[Opening Dataset records section]

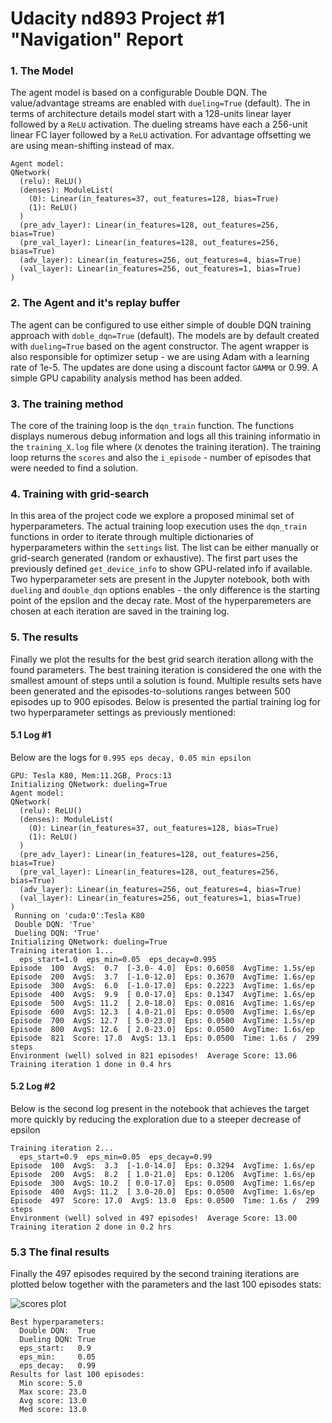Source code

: # Udacity nd893 Project #1 "Navigation" Report 


### 1. The Model
The agent model is based on a configurable Double DQN. The value/advantage streams are enabled with `dueling=True` (default). The in terms of architecture details model start with a 128-units linear layer followed by a `ReLU` activation. The dueling streams have each a 256-unit linear FC layer followed by a `ReLU` activation. For advantage offsetting we are using mean-shifting instead of max.

```
Agent model:
QNetwork(
  (relu): ReLU()
  (denses): ModuleList(
    (0): Linear(in_features=37, out_features=128, bias=True)
    (1): ReLU()
  )
  (pre_adv_layer): Linear(in_features=128, out_features=256, bias=True)
  (pre_val_layer): Linear(in_features=128, out_features=256, bias=True)
  (adv_layer): Linear(in_features=256, out_features=4, bias=True)
  (val_layer): Linear(in_features=256, out_features=1, bias=True)
)
```

### 2. The Agent and it's replay buffer

The agent can be configured to use either simple of double DQN training approach with `doble_dqn=True` (default). The models are by default created with `dueling=True` based on the agent constructor. The agent wrapper is also responsible for optimizer setup - we are using Adam with a learning rate of 1e-5. The updates are done using a discount factor `GAMMA` or 0.99.
A simple GPU capability analysis method has been added. 

### 3. The training method

The core of the training loop is the `dqn_train` function. The functions displays numerous debug information and logs all this training informatio in the `training_X.log` file where (`X` denotes the training iteration). The training loop returns the `scores` and also the `i_episode` - number of episodes that were needed to find a solution.

### 4. Training with grid-search 

In this area of the project code we explore a proposed minimal set of hyperparameters. The actual training loop execution uses the `dqn_train` functions in order to iterate through multiple dictionaries of hyperparameters within the `settings` list. The list can be either manually or grid-search generated (random or exhaustive). The first part uses the previously defined `get_device_info` to show GPU-related info if available.
Two hyperparameter sets are present in the Jupyter notebook, both with `dueling` and `double_dqn` options enables - the only difference is the starting point of the epsilon and the decay rate.
Most of the hyperparemeters are chosen at each iteration are saved in the training log.

### 5. The results

Finally we plot the results for the best grid search iteration allong with the found parameters. The best training iteration is considered the one with the smallest amount of steps until a solution is found.
Multiple results sets have been generated and the episodes-to-solutions ranges between 500 episodes up to 900 episodes. Below is presented the partial training log for two hyperparameter settings as previously mentioned:


#### 5.1 Log #1

Below are the logs for `0.995 eps decay, 0.05 min epsilon`
```
GPU: Tesla K80, Mem:11.2GB, Procs:13
Initializing QNetwork: dueling=True
Agent model:
QNetwork(
  (relu): ReLU()
  (denses): ModuleList(
    (0): Linear(in_features=37, out_features=128, bias=True)
    (1): ReLU()
  )
  (pre_adv_layer): Linear(in_features=128, out_features=256, bias=True)
  (pre_val_layer): Linear(in_features=128, out_features=256, bias=True)
  (adv_layer): Linear(in_features=256, out_features=4, bias=True)
  (val_layer): Linear(in_features=256, out_features=1, bias=True)
)
 Running on 'cuda:0':Tesla K80
 Double DQN: 'True'
 Dueling DQN: 'True'
Initializing QNetwork: dueling=True
Training iteration 1...
  eps_start=1.0  eps_min=0.05  eps_decay=0.995
Episode  100  AvgS:  0.7  [-3.0- 4.0]  Eps: 0.6058  AvgTime: 1.5s/ep			
Episode  200  AvgS:  3.7  [-1.0-12.0]  Eps: 0.3670  AvgTime: 1.6s/ep		
Episode  300  AvgS:  6.0  [-1.0-17.0]  Eps: 0.2223  AvgTime: 1.6s/ep		
Episode  400  AvgS:  9.9  [ 0.0-17.0]  Eps: 0.1347  AvgTime: 1.6s/ep		
Episode  500  AvgS: 11.2  [ 2.0-18.0]  Eps: 0.0816  AvgTime: 1.6s/ep	
Episode  600  AvgS: 12.3  [ 4.0-21.0]  Eps: 0.0500  AvgTime: 1.6s/ep	
Episode  700  AvgS: 12.7  [ 5.0-23.0]  Eps: 0.0500  AvgTime: 1.5s/ep	
Episode  800  AvgS: 12.6  [ 2.0-23.0]  Eps: 0.0500  AvgTime: 1.6s/ep		
Episode  821  Score: 17.0  AvgS: 13.1  Eps: 0.0500  Time: 1.6s /  299 steps 
Environment (well) solved in 821 episodes!	Average Score: 13.06
Training iteration 1 done in 0.4 hrs
```

#### 5.2 Log #2

Below is the second log present in the notebook that achieves the target more quickly by reducing the exploration due to a steeper decrease of epsilon

```
Training iteration 2...
  eps_start=0.9  eps_min=0.05  eps_decay=0.99
Episode  100  AvgS:  3.3  [-1.0-14.0]  Eps: 0.3294  AvgTime: 1.6s/ep		
Episode  200  AvgS:  8.2  [ 1.0-21.0]  Eps: 0.1206  AvgTime: 1.6s/ep			
Episode  300  AvgS: 10.2  [ 0.0-17.0]  Eps: 0.0500  AvgTime: 1.6s/ep		
Episode  400  AvgS: 11.2  [ 3.0-20.0]  Eps: 0.0500  AvgTime: 1.6s/ep			
Episode  497  Score: 17.0  AvgS: 13.0  Eps: 0.0500  Time: 1.6s /  299 steps 
Environment (well) solved in 497 episodes!	Average Score: 13.00
Training iteration 2 done in 0.2 hrs
```

### 5.3 The final results

Finally the 497 episodes required by the second training iterations are plotted below together with the parameters and the last 100 episodes stats:

![scores plot](https://github.com/andreidi/Project_1_nd893/blob/master/scores_2.png)

```
Best hyperparameters:
  Double DQN:  True
  Dueling DQN: True
  eps_start:   0.9
  eps_min:     0.05
  eps_decay:   0.99
Results for last 100 episodes:
  Min score: 5.0
  Max score: 23.0
  Avg score: 13.0
  Med score: 13.0
```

[Closing Dataset records section]

Exercise prompt — Give again, exactly and with nothing added, the lines running from the one that contains "Below is the" to the last line of the material.

Solution for this problem —
Below is the second log present in the notebook that achieves the target more quickly by reducing the exploration due to a steeper decrease of epsilon

```
Training iteration 2...
  eps_start=0.9  eps_min=0.05  eps_decay=0.99
Episode  100  AvgS:  3.3  [-1.0-14.0]  Eps: 0.3294  AvgTime: 1.6s/ep		
Episode  200  AvgS:  8.2  [ 1.0-21.0]  Eps: 0.1206  AvgTime: 1.6s/ep			
Episode  300  AvgS: 10.2  [ 0.0-17.0]  Eps: 0.0500  AvgTime: 1.6s/ep		
Episode  400  AvgS: 11.2  [ 3.0-20.0]  Eps: 0.0500  AvgTime: 1.6s/ep			
Episode  497  Score: 17.0  AvgS: 13.0  Eps: 0.0500  Time: 1.6s /  299 steps 
Environment (well) solved in 497 episodes!	Average Score: 13.00
Training iteration 2 done in 0.2 hrs
```

### 5.3 The final results

Finally the 497 episodes required by the second training iterations are plotted below together with the parameters and the last 100 episodes stats:

![scores plot](https://github.com/andreidi/Project_1_nd893/blob/master/scores_2.png)

```
Best hyperparameters:
  Double DQN:  True
  Dueling DQN: True
  eps_start:   0.9
  eps_min:     0.05
  eps_decay:   0.99
Results for last 100 episodes:
  Min score: 5.0
  Max score: 23.0
  Avg score: 13.0
  Med score: 13.0
```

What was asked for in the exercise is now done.